The values R1: 1 kΩ and R2: 3.3 kΩ should result in a ratio pretty close to 0.75: $\frac{R2}{R1 + R2} = \frac{3.3}{4.3} = 0.77$.

Alternatively, 3.3 kΩ and 10 kΩ also result in a ratio close to 0.75.

Q1.2 & Q1.3

The measured signal amplitude is 0.5 V.

The input impedance of the oscilloscope must be ~1 MΩ because it forms a resistive divider with the ~1 MΩ resistor on the breadboard that results in a ratio of 1/2.

Q1.4 a & b

From the lecture we know that the the signal will be attenuated by a factor of $R_{in}/(R_{in} + R_{out})$. In the case of a 100 kΩ electrode and the oscilloscope (with an $R_{in}$ of ~1 MΩ), this attenuation factor will be ~0.9. This is not acceptable as our measurement would be off by 10%.

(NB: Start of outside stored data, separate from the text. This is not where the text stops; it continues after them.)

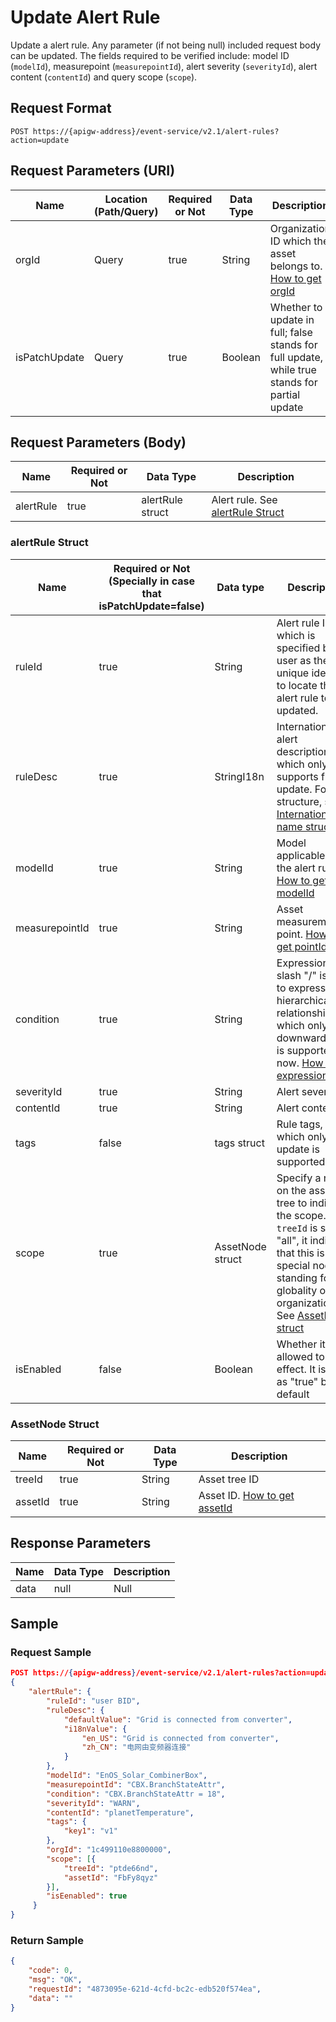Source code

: # Update Alert Rule

Update a alert rule. Any parameter (if not being null) included request body  can be updated. The fields required to be verified include: model ID (`modelId`), measurepoint (`measurepointId`), alert severity (`severityId`), alert content (`contentId`) and query scope (`scope`).

## Request Format

```
POST https://{apigw-address}/event-service/v2.1/alert-rules?action=update
```

## Request Parameters (URI)

| Name | Location (Path/Query) | Required or Not | Data Type | Description |
|---------------|------------------|----------|-----------|--------------|
| orgId         | Query            | true     | String    | Organization ID which the asset belongs to. [How to get orgId](/docs/api/en/latest/api_faqs#how-to-get-organization-id-orgid-orgid)               |
|isPatchUpdate|Query|true|Boolean|Whether to update in full; false stands for full update, while true stands for partial update |


## Request Parameters (Body)
| Name            | Required or Not | Data Type | Description |
|------|-----------------|-----------|-------------|
|alertRule|true|alertRule struct|Alert rule. See [alertRule Struct](update_alert_rule#alertrule-struct-alertrule)|


### alertRule Struct <alertrule>

|Name| Required or Not (Specially in case that isPatchUpdate=false) | Data type | Description |
|------|-----------------|-----------|-------------|
| ruleId         | true| String| Alert rule ID, which is specified by the user as the unique identifier to locate the alert rule to be updated. |
| ruleDesc       | true| StringI18n| Internationalized alert description, for which only supports full update. For the structure, see [Internationalized name struct](http://www.envisioniot.com/docs/api/en/latest/api_faqs.html#internationalized-name-struct)|
| modelId| true| String| Model applicable for the alert rule. [How to get modelId](/docs/api/en/latest/api_faqs#how-to-get-model-id-modelid-modelid)|
| measurepointId | true| String                | Asset measurement point. [How to get pointId](/docs/api/en/latest/api_faqs.html#how-to-get-the-measuremet-point-pointid-pointid)|
| condition      | true| String| Expression. A slash "/" is used to express the hierarchical relationship, for which only one downward layer is supported now. [How to use expression](/docs/api/en/latest/api_faqs.html#how-to-use-expression) |
| severityId     | true| String| Alert severity ID|
| contentId      | true| String| Alert content ID|
| tags           | false| tags struct| Rule tags, for which only full update is supported|
| scope          | true         | AssetNode struct | Specify a node on the asset tree to indicate the scope. If the `treeId` is set as "all", it indicates that this is a special node, standing for the globality of the organization. See [AssetNode struct](update_alert_rule#assetnode-struct-assetnode) |
| isEnabled      | false| Boolean| Whether it is allowed to take effect. It is set as "true" by default|

### AssetNode Struct <assetnode>

| Name | Required or Not | Data Type | Description |
|----------|--------------|--------------|----------|
| treeId   | true         | String       | Asset tree ID |
| assetId  | true         | String       | Asset ID. [How to get assetId](/docs/api/en/latest/api_faqs.html#how-to-get-asset-id-assetid-assetid)  |


## Response Parameters

| Name | Data Type     | Description          |
|-------|----------------|---------------------------|
|data|null|Null|




## Sample

### Request Sample

```json
POST https://{apigw-address}/event-service/v2.1/alert-rules?action=update&orgId=1c499110e8800000&isPatchUpdate=false
{
	"alertRule": {
		"ruleId": "user BID",
		"ruleDesc": {
            "defaultValue": "Grid is connected from converter",
			"i18nValue": {
				"en_US": "Grid is connected from converter",
				"zh_CN": "电网由变频器连接"
			}
		},
		"modelId": "EnOS_Solar_CombinerBox",
		"measurepointId": "CBX.BranchStateAttr",
		"condition": "CBX.BranchStateAttr = 18",
		"severityId": "WARN",
		"contentId": "planetTemperature",
		"tags": {
			"key1": "v1"
		},
		"orgId": "1c499110e8800000",
		"scope": [{
			"treeId": "ptde66nd",
			"assetId": "FbFy8qyz"
		}],
		"isEenabled": true
     }
}
```

### Return Sample

```json
{
	"code": 0,
	"msg": "OK",
	"requestId": "4873095e-621d-4cfd-bc2c-edb520f574ea",
	"data": ""
}
```
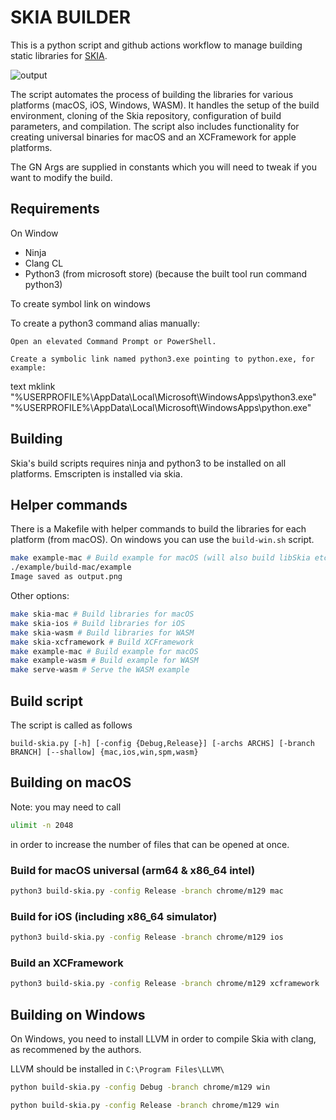 # SKIA BUILDER

This is a python script and github actions workflow to manage building static libraries for [SKIA](https://skia.org/).

![output](https://github.com/user-attachments/assets/b40cc273-272c-4f38-a64f-968327408fa5)

The script automates the process of building the libraries for various platforms (macOS, iOS, Windows, WASM). It handles the setup of the build environment, cloning of the Skia repository, configuration of build parameters, and compilation. The script also includes functionality for creating universal binaries for macOS and an XCFramework for apple platforms.

The GN Args are supplied in constants which you will need to tweak if you want to modify the build.
## Requirements

On Window
- Ninja
- Clang CL 
- Python3 (from microsoft store) (because the built tool run command python3)

To create symbol link on windows

To create a python3 command alias manually:

    Open an elevated Command Prompt or PowerShell.

    Create a symbolic link named python3.exe pointing to python.exe, for example:

text
mklink "%USERPROFILE%\AppData\Local\Microsoft\WindowsApps\python3.exe" "%USERPROFILE%\AppData\Local\Microsoft\WindowsApps\python.exe"

## Building

Skia's build scripts requires ninja and python3 to be installed on all platforms. Emscripten is installed via skia.

## Helper commands

There is a Makefile with helper commands to build the libraries for each platform (from macOS). On windows you can use the `build-win.sh` script.

```bash
make example-mac # Build example for macOS (will also build libSkia etc)
./example/build-mac/example
Image saved as output.png
```

Other options:
```bash
make skia-mac # Build libraries for macOS
make skia-ios # Build libraries for iOS
make skia-wasm # Build libraries for WASM
make skia-xcframework # Build XCFramework
make example-mac # Build example for macOS
make example-wasm # Build example for WASM
make serve-wasm # Serve the WASM example
```

## Build script

The script is called as follows

```
build-skia.py [-h] [-config {Debug,Release}] [-archs ARCHS] [-branch BRANCH] [--shallow] {mac,ios,win,spm,wasm}
```

## Building on macOS

Note: you may need to call 

```bash
ulimit -n 2048
```

in order to increase the number of files that can be opened at once.

### Build for macOS universal (arm64 & x86_64 intel)

```bash
python3 build-skia.py -config Release -branch chrome/m129 mac
```

### Build for iOS (including x86_64 simulator)

```bash
python3 build-skia.py -config Release -branch chrome/m129 ios
```

### Build an XCFramework

```bash
python3 build-skia.py -config Release -branch chrome/m129 xcframework
```

## Building on Windows 

On Windows, you need to install LLVM in order to compile Skia with clang, as recommened by the authors.

LLVM should be installed in `C:\Program Files\LLVM\`

```bash
python build-skia.py -config Debug -branch chrome/m129 win
```

```bash
python build-skia.py -config Release -branch chrome/m129 win
```
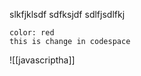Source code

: slkfjklsdf
sdfksjdf
sdlfjsdlfkj

```
color: red
this is change in codespace
```

![[javascriptha]]


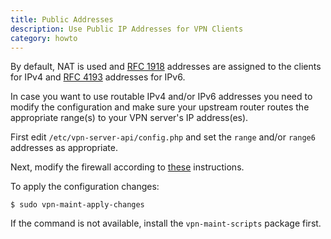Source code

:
 ```yaml
---
title: Public Addresses
description: Use Public IP Addresses for VPN Clients
category: howto
---
```


By default, NAT is used and [RFC 1918](https://tools.ietf.org/html/rfc1918) 
addresses are assigned to the clients for IPv4 and 
[RFC 4193](https://tools.ietf.org/html/rfc4193) addresses for IPv6.

In case you want to use routable IPv4 and/or IPv6 addresses you need to 
modify the configuration and make sure your upstream router routes the 
appropriate range(s) to your VPN server's IP address(es).

First edit `/etc/vpn-server-api/config.php` and set the `range` and/or `range6` 
addresses as appropriate.

Next, modify the firewall according to 
[these](FIREWALL.md#public-ip-addresses-for-vpn-clients) instructions.

To apply the configuration changes:

    $ sudo vpn-maint-apply-changes

If the command is not available, install the `vpn-maint-scripts` package first.
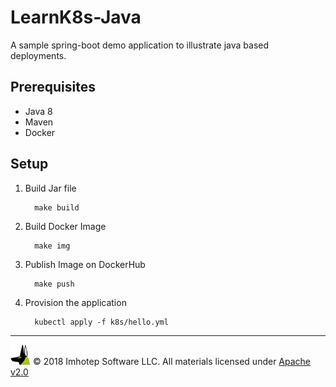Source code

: # LearnK8s-Java

A sample spring-boot demo application to illustrate java based deployments.

## Prerequisites

- Java 8
- Maven
- Docker

## Setup

1. Build Jar file

    ```shell
      make build
    ```
1. Build Docker Image

    ```shell
      make img
    ```
1. Publish Image on DockerHub

    ```shell
      make push
    ```
1. Provision the application

    ```shell
      kubectl apply -f k8s/hello.yml
    ```

---
<img src="assets/imhoteplogo.png" width="32" height="auto"/> © 2018 Imhotep Software LLC.
All materials licensed under [Apache v2.0](http://www.apache.org/licenses/LICENSE-2.0)
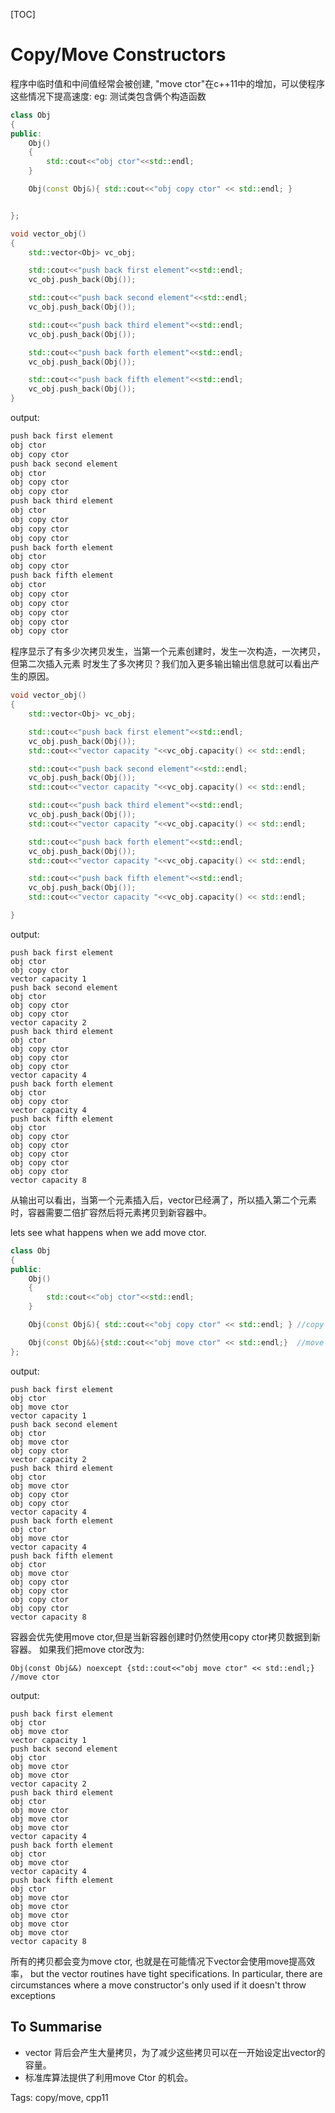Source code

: [TOC]

# Copy/Move Constructors

程序中临时值和中间值经常会被创建, "move ctor"在c++11中的增加，可以使程序这些情况下提高速度:
eg: 测试类包含俩个构造函数

```cpp
class Obj
{
public:
    Obj()
    {
        std::cout<<"obj ctor"<<std::endl;
    }

    Obj(const Obj&){ std::cout<<"obj copy ctor" << std::endl; }


};

void vector_obj()
{
    std::vector<Obj> vc_obj;

    std::cout<<"push back first element"<<std::endl;
    vc_obj.push_back(Obj());

    std::cout<<"push back second element"<<std::endl;
    vc_obj.push_back(Obj());

    std::cout<<"push back third element"<<std::endl;
    vc_obj.push_back(Obj());

    std::cout<<"push back forth element"<<std::endl;
    vc_obj.push_back(Obj());

    std::cout<<"push back fifth element"<<std::endl;
    vc_obj.push_back(Obj());
}
```

output:

```cpp
push back first element
obj ctor
obj copy ctor
push back second element
obj ctor
obj copy ctor
obj copy ctor
push back third element
obj ctor
obj copy ctor
obj copy ctor
obj copy ctor
push back forth element
obj ctor
obj copy ctor
push back fifth element
obj ctor
obj copy ctor
obj copy ctor
obj copy ctor
obj copy ctor
obj copy ctor
```

程序显示了有多少次拷贝发生，当第一个元素创建时，发生一次构造，一次拷贝，但第二次插入元素 时发生了多次拷贝？我们加入更多输出输出信息就可以看出产生的原因。

```c++
void vector_obj()
{
    std::vector<Obj> vc_obj;

    std::cout<<"push back first element"<<std::endl;
    vc_obj.push_back(Obj());
    std::cout<<"vector capacity "<<vc_obj.capacity() << std::endl;

    std::cout<<"push back second element"<<std::endl;
    vc_obj.push_back(Obj());
    std::cout<<"vector capacity "<<vc_obj.capacity() << std::endl;

    std::cout<<"push back third element"<<std::endl;
    vc_obj.push_back(Obj());
    std::cout<<"vector capacity "<<vc_obj.capacity() << std::endl;

    std::cout<<"push back forth element"<<std::endl;
    vc_obj.push_back(Obj());
    std::cout<<"vector capacity "<<vc_obj.capacity() << std::endl;

    std::cout<<"push back fifth element"<<std::endl;
    vc_obj.push_back(Obj());
    std::cout<<"vector capacity "<<vc_obj.capacity() << std::endl;

}
```

output:

```
push back first element
obj ctor
obj copy ctor
vector capacity 1
push back second element
obj ctor
obj copy ctor
obj copy ctor
vector capacity 2
push back third element
obj ctor
obj copy ctor
obj copy ctor
obj copy ctor
vector capacity 4
push back forth element
obj ctor
obj copy ctor
vector capacity 4
push back fifth element
obj ctor
obj copy ctor
obj copy ctor
obj copy ctor
obj copy ctor
obj copy ctor
vector capacity 8
```

从输出可以看出，当第一个元素插入后，vector已经满了，所以插入第二个元素时，容器需要二倍扩容然后将元素拷贝到新容器中。

lets see what happens when we add move ctor.

```c++
class Obj
{
public:
    Obj()
    {
        std::cout<<"obj ctor"<<std::endl;
    }

    Obj(const Obj&){ std::cout<<"obj copy ctor" << std::endl; } //copy ctor

    Obj(const Obj&&){std::cout<<"obj move ctor" << std::endl;}  //move ctor
};
```

output:

```
push back first element
obj ctor
obj move ctor
vector capacity 1
push back second element
obj ctor
obj move ctor
obj copy ctor
vector capacity 2
push back third element
obj ctor
obj move ctor
obj copy ctor
obj copy ctor
vector capacity 4
push back forth element
obj ctor
obj move ctor
vector capacity 4
push back fifth element
obj ctor
obj move ctor
obj copy ctor
obj copy ctor
obj copy ctor
obj copy ctor
vector capacity 8
```

容器会优先使用move ctor,但是当新容器创建时仍然使用copy ctor拷贝数据到新容器。
如果我们把move ctor改为:

```
Obj(const Obj&&) noexcept {std::cout<<"obj move ctor" << std::endl;}  //move ctor
```

output:

```
push back first element
obj ctor
obj move ctor
vector capacity 1
push back second element
obj ctor
obj move ctor
obj move ctor
vector capacity 2
push back third element
obj ctor
obj move ctor
obj move ctor
obj move ctor
vector capacity 4
push back forth element
obj ctor
obj move ctor
vector capacity 4
push back fifth element
obj ctor
obj move ctor
obj move ctor
obj move ctor
obj move ctor
obj move ctor
vector capacity 8
```

所有的拷贝都会变为move ctor,  也就是在可能情况下vector会使用move提高效率， but the vector routines have tight specifications. In particular, there are circumstances where a move constructor's only used if it doesn't throw exceptions

## To Summarise

* vector 背后会产生大量拷贝，为了减少这些拷贝可以在一开始设定出vector的容量。
* 标准库算法提供了利用move Ctor  的机会。

Tags:
  copy/move, cpp11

In contrast, the attenuation factor for the Arduino output would be 0.99999 (using the same formula). So the measurement would be essentially perfect.

Q1.5

Circuit 1 attenuates high frequencies and circuit 2 attenuates low frequencies. This is because the capacitor has low impedance for high frequencies. In circuit 1, this makes a very low divider ratio for high frequencies.

Q1.6

The phase of the filtered waveforms also shifts for some frequencies.

Q1.7

The capacitively coupled noise shows up as spikes at a regular interval of 5 ms (200 Hz). The spike amplitude (peak-to-peak) is ~350 mV for my test conditions. (Note that the noise is sensitive to experimental conditions and may show up differently for others.)

Q1.8

The noise amplitude decreases slightly to ~250 mV. By increasing the distance between the two wires, we have reduced the capacitance between them, and thus reduced the capacitive coupling.